By Peter Newfield, owner of CareerResumes.com 

Sexist Remarks
Sexism does exist and you can find it in every type of business and industry. Some people intend to be overtly sexist and hold beliefs that are counter-productive to closing the wage gap and ending gender discrimination in the workplace.


However, let’s assume that most people working in professional settings do not intend to say sexist remarks or be offensive at work. Unfortunately, it still happens. Many of these phrases have become a habit and are outdated, but we fail to see them in the context of today’s culture.


All professionals need to be aware of how seemingly innocent conversation can actually be sexist remarks. It goes a long way to improving one’s emotional intelligence and professionalism. More importantly, we can start replacing them with words that uplift and encourage women.


Are you saying any of the following sexist remarks without realizing it?

Referring to Women as “Girls”


Men and women can get in the habit of calling women girls.

“The girls and I are going out for lunch.”

“Ask one of the girls if they can help.”

We don’t tend to call men boys, so why are women so often called girls? You’d be more likely to say “guys” than boys.

The popular “Girl Boss” culture doesn’t really help with this particular sexist remark. 

Referring to things being done “like a girl.”

Saying something is being done “like a girl” is typically a derogatory comparison. “You throw like a girl” or “Don’t cry like a girl.” It’s just not appropriate to compare something that you are perceiving as negative to how a girl would do it. Words and phrases that describe women as being weak should just be eliminated. It’s sexist.

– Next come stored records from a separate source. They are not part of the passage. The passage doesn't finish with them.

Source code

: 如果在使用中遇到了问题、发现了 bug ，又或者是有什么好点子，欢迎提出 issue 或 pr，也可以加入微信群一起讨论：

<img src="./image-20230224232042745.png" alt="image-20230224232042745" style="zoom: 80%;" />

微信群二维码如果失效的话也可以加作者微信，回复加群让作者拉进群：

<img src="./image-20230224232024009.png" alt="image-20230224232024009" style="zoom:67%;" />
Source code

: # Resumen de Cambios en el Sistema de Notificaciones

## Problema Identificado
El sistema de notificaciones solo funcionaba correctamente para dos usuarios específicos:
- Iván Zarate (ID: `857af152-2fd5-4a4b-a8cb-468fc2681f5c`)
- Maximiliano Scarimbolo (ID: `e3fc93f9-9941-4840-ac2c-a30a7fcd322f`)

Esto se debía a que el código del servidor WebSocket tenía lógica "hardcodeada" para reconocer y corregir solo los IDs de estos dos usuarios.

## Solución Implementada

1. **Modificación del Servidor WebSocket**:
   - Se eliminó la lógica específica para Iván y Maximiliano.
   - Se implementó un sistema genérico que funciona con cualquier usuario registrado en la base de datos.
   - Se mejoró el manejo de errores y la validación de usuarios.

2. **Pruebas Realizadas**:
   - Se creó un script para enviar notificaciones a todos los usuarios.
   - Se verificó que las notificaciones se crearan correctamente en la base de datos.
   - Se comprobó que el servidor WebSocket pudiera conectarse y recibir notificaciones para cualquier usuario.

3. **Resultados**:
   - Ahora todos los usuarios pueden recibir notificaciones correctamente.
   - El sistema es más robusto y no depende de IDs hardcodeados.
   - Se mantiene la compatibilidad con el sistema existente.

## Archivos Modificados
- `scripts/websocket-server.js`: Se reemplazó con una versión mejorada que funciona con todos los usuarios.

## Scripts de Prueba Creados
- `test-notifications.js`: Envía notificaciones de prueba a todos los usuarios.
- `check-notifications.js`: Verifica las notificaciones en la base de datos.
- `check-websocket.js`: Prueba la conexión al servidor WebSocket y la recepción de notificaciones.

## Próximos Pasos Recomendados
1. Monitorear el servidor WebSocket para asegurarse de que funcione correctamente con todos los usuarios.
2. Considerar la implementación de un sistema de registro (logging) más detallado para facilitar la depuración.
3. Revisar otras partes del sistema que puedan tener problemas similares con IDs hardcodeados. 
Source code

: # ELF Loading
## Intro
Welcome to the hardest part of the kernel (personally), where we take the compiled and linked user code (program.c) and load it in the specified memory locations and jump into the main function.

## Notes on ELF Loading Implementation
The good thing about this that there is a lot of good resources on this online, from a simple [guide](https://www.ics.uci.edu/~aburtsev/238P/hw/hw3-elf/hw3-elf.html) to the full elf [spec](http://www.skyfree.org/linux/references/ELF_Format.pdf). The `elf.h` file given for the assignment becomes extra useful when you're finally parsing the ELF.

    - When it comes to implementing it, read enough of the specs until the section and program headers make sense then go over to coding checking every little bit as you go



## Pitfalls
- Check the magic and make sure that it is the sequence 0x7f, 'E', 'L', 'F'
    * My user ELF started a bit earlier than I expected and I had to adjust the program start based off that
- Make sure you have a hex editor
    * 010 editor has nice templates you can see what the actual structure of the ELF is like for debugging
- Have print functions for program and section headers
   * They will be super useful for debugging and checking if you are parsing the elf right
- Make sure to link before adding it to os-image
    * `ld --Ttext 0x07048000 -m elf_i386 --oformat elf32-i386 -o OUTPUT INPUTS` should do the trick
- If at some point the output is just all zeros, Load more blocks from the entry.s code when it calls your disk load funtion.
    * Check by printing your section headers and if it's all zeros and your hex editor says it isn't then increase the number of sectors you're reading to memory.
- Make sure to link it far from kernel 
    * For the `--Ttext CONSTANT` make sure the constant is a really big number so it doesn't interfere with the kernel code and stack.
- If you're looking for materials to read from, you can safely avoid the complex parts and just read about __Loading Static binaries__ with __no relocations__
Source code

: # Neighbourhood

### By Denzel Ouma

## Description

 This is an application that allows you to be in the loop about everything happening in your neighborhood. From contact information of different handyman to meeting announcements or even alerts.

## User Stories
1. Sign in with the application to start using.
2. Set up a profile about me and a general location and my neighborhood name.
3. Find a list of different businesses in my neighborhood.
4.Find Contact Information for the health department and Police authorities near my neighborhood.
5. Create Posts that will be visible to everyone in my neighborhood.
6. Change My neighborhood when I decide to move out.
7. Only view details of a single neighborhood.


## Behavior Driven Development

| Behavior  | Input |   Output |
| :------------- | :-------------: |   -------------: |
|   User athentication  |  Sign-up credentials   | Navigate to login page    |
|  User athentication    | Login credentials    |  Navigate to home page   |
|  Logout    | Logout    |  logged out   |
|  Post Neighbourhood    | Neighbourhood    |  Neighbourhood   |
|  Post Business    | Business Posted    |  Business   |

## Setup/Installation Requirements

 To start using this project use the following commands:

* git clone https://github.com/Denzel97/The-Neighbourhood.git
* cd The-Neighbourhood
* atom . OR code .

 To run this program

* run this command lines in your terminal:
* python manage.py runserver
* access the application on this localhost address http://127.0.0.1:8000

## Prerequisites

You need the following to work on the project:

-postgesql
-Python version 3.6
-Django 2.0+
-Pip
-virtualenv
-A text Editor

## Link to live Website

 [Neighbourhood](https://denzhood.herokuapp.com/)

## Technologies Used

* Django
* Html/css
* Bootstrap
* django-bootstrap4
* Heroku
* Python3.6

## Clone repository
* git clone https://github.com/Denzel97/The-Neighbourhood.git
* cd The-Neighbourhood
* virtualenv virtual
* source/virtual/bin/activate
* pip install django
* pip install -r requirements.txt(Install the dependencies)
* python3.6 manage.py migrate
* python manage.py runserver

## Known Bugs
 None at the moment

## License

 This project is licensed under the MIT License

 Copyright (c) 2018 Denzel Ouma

Plain and simple.

“Just Man Up”

Just as referring to women as girls or doing things like a girl, saying “man up” implies that in order to be tough you have to be like a man. This isn’t true, women are tough too. Eliminate this phrase from your vocabulary 

“How do you balance it all?”

Asking a career mother how she “balances it all” can come across as doubting her abilities. Let’s be honest, when was the last time anyone asked a man, “Wow, how co you balance it all with having a career AND being a dad?” It’s a double standard that needs to go.

The flip side of this double standard is assuming women need more flex time to priotize family and work but not giving the same opportunity to men. It is also sexist to assume that a man does not need to take time for his family because his wife can pick up the kids, or go on the field trip, or stay home with a sick child. All parents should be able to fairly prioritize work and family and not be penalized for it. 

“You Look Tired”

This dovetails off of “how do you balance it all?” Working mothers are expected to work like they dont’ have a family and have a family like they don’t have a career. There is a lot of pressure on women to do it all. Women are also expected, more than men, to spend time on their appearance every day. Do their hair, apply make-up, etc. Commenting that a woman looks tired can come across as if you are implying she didn’t spend enough time looking presentable. It’s insulting.

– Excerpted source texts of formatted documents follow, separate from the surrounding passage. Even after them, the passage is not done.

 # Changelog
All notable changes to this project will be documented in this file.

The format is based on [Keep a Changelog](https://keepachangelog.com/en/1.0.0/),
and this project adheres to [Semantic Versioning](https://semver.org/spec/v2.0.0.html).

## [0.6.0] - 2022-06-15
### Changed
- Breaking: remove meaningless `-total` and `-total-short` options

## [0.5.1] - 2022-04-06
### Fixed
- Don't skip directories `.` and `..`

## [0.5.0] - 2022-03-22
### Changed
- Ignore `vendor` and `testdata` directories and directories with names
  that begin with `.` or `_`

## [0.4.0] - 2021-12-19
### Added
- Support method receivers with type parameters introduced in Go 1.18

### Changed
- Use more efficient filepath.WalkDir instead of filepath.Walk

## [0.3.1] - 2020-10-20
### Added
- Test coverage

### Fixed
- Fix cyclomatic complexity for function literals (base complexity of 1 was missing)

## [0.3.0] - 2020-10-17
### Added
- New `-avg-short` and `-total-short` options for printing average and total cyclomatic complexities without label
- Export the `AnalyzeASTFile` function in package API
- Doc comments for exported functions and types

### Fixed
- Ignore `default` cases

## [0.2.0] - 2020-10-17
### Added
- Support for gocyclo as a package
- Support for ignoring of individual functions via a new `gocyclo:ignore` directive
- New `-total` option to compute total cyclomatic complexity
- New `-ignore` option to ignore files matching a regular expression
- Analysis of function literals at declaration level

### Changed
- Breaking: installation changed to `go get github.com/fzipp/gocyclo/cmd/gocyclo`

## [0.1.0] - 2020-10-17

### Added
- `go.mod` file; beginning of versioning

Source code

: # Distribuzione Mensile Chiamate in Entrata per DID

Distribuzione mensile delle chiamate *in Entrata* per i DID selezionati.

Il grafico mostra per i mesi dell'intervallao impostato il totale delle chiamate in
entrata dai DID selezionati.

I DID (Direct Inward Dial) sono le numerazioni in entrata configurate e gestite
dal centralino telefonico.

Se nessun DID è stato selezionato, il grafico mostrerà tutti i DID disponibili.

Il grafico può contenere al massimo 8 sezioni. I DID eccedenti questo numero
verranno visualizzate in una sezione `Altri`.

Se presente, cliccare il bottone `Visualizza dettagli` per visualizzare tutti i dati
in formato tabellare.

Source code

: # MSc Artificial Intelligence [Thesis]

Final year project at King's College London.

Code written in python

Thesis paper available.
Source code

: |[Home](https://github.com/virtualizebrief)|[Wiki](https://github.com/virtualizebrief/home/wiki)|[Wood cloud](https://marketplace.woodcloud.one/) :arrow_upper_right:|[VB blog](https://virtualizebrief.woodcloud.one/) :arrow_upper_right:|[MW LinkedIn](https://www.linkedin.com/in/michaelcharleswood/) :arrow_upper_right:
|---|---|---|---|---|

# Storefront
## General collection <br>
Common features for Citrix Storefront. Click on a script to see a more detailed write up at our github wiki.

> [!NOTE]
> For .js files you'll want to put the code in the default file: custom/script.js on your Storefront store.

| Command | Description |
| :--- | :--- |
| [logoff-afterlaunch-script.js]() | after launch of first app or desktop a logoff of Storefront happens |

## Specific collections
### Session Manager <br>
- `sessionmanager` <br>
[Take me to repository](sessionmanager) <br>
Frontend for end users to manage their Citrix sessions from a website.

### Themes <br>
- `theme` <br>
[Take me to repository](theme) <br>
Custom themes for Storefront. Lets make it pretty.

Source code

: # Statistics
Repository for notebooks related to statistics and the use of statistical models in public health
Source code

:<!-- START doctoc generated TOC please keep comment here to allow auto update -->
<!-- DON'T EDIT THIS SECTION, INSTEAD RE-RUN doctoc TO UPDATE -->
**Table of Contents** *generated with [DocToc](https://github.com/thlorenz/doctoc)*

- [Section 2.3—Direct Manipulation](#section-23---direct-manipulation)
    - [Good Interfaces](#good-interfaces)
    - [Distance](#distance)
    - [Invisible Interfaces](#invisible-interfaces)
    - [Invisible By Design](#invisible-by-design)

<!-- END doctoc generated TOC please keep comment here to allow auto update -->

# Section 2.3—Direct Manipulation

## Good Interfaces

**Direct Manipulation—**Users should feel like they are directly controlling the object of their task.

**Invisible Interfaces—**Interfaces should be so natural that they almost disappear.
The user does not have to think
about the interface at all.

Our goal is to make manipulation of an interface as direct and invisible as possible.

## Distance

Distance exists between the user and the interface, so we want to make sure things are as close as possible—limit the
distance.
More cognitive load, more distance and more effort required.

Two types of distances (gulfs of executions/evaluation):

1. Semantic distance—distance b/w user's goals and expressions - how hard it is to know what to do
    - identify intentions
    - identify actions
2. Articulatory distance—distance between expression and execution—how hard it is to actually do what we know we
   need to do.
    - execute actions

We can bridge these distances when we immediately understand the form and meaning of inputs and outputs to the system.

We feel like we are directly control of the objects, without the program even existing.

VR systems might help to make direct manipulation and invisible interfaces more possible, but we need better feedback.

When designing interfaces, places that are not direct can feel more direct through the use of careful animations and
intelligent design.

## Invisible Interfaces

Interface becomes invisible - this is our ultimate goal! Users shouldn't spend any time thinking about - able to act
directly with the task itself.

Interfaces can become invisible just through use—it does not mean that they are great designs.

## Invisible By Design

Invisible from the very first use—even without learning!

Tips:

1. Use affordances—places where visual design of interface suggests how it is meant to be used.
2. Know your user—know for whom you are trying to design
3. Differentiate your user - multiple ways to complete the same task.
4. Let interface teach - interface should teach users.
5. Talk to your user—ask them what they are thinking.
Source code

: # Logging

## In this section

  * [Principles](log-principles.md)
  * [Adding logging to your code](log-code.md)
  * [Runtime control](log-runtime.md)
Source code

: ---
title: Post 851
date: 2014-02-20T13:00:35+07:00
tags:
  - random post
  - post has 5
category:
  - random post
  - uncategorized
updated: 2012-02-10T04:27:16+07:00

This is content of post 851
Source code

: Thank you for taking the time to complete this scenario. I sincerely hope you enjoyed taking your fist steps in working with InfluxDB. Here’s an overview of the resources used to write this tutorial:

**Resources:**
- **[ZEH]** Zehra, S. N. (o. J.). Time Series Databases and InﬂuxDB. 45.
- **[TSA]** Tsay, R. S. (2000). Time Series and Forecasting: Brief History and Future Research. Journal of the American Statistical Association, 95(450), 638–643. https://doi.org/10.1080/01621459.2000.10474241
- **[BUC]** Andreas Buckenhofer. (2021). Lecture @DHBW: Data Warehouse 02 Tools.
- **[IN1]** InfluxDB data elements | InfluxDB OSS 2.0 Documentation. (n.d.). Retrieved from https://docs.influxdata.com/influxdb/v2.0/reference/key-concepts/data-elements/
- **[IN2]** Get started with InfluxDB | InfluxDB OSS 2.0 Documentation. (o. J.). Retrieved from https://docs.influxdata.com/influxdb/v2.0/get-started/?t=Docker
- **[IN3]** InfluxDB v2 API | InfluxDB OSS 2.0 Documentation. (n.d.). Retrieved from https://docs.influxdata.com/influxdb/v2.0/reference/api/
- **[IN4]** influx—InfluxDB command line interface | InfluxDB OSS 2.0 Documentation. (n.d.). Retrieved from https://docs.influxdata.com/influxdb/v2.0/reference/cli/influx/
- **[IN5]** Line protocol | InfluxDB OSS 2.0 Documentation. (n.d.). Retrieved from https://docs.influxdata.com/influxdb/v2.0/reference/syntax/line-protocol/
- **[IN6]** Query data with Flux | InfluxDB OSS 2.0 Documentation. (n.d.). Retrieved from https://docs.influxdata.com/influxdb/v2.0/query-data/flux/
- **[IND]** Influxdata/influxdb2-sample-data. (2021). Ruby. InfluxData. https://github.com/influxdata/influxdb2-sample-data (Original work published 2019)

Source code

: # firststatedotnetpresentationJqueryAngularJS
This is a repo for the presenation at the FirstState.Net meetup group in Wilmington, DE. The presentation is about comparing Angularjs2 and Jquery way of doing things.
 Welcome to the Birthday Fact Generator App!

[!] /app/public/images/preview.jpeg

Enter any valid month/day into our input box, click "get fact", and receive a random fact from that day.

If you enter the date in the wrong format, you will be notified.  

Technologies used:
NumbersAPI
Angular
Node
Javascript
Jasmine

Everyone, of any gender, has been tired at different points in their lives. It is not appropriate to point it out to someone at work unless you are very concerned for their health and it has nothing to do with their gender or how much make-up they are wearing.

Equally important to avoiding sexist remarks and behavior is to avoid commenting on people’s appearance in general. Or at least to not be overly focused on it. This should include weight, age, clothing style, etc. Women are held under a much more critical microscope than men when it comes to how they dress in the work place. This especially holds true to women who have a public presence in the media. People comment much more on how female public figures dress than their male counterparts. 

“Smile”

Along with balancing it all and looking good, women are often told to “smile more.” Men are very seldom told this compared to women. Why does our culture also assume women should be happy all of the time? The same standard does not apply to men. If someone you know looks legitimately unhappy, a more appropriate and supportive thing to say would be to ask if they are ok and if there is something you can do to help. 

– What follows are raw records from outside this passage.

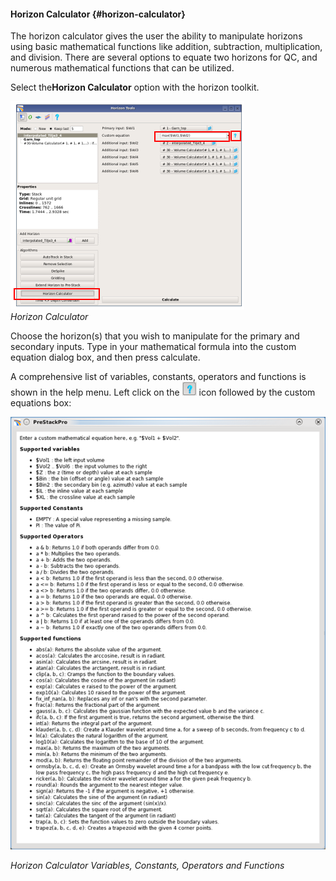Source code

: #### Horizon Calculator {#horizon-calculator}

The horizon calculator gives the user the ability to manipulate horizons using basic mathematical functions like addition, subtraction, multiplication, and division. There are several options to equate two horizons for QC, and numerous mathematical functions that can be utilized.

Select the**Horizon Calculator** option with the horizon toolkit.

![](/assets/128_Interpretation.png)  
_Horizon Calculator_

Choose the horizon\(s\) that you wish to manipulate for the primary and secondary inputs. Type in your mathematical formula into the custom equation dialog box, and then press calculate.

A comprehensive list of variables, constants, operators and functions is shown in the help menu. Left click on the ![](/assets/129_Interpretation.png) icon followed by the custom equations box:

![](/assets/130_Interpretation.png)

_Horizon Calculator Variables, Constants, Operators and Functions_

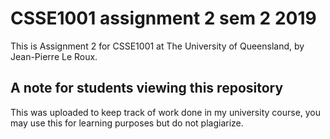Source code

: # CSSE1001 assignment 2 sem 2 2019
This is Assignment 2 for CSSE1001 at The University of Queensland, by
Jean-Pierre Le Roux.

## A note for students viewing this repository
This was uploaded to keep track of work done in my university course, you may use this for learning purposes but do not plagiarize.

Calling someone “sweetheart”, “dear”, etc.

Nicknames and pet names are not really appropriate in a professional setting at all. Using demeaning ones like “dear” is insulting and sexist. If you woulndn’t use it with a male co-worker than it’s best to assume you shouldn’t use it with a female co-worker either. Stick to people’s actual names and you won’t run the risk of using sexist remarks. 

Sexist Remarks: The Wrap Up

Sexism is a very real problem that is ingrained in our culture in many subtle and obvious ways. This article only touches on a few phrases that people may be using without realizing they are sexist. It is by no means complete but hopefully it does start conversations and helps people be more aware of the language and terms we use that need to shift in order to support and encourage all people of all genders to be successful and valued employees and members of society.